**TASK STATEMENT**. From the entries below, copy every line that has the word "additions".

**GIVEN RECORDS**.
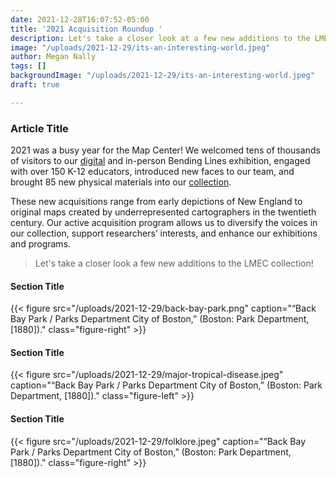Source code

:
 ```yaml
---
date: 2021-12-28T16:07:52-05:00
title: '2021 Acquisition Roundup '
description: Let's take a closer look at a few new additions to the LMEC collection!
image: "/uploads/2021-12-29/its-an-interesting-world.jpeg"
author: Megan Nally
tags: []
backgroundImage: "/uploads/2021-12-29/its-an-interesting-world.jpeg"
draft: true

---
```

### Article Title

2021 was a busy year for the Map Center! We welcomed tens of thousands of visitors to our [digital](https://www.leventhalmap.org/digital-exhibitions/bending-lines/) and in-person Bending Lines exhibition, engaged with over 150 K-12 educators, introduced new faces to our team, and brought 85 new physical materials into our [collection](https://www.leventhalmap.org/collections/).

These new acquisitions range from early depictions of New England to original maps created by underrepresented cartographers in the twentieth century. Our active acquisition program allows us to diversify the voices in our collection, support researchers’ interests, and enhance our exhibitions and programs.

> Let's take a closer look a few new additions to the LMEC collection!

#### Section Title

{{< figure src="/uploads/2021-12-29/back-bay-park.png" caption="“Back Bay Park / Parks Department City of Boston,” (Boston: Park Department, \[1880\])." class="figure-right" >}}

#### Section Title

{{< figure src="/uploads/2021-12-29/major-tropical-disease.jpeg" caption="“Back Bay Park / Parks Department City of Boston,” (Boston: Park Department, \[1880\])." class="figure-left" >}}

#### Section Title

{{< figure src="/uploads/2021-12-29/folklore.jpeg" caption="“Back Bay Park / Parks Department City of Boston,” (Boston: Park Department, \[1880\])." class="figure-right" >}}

**ANSWER FOR THIS EXERCISE**.
description: Let's take a closer look at a few new additions to the LMEC collection!
> Let's take a closer look a few new additions to the LMEC collection!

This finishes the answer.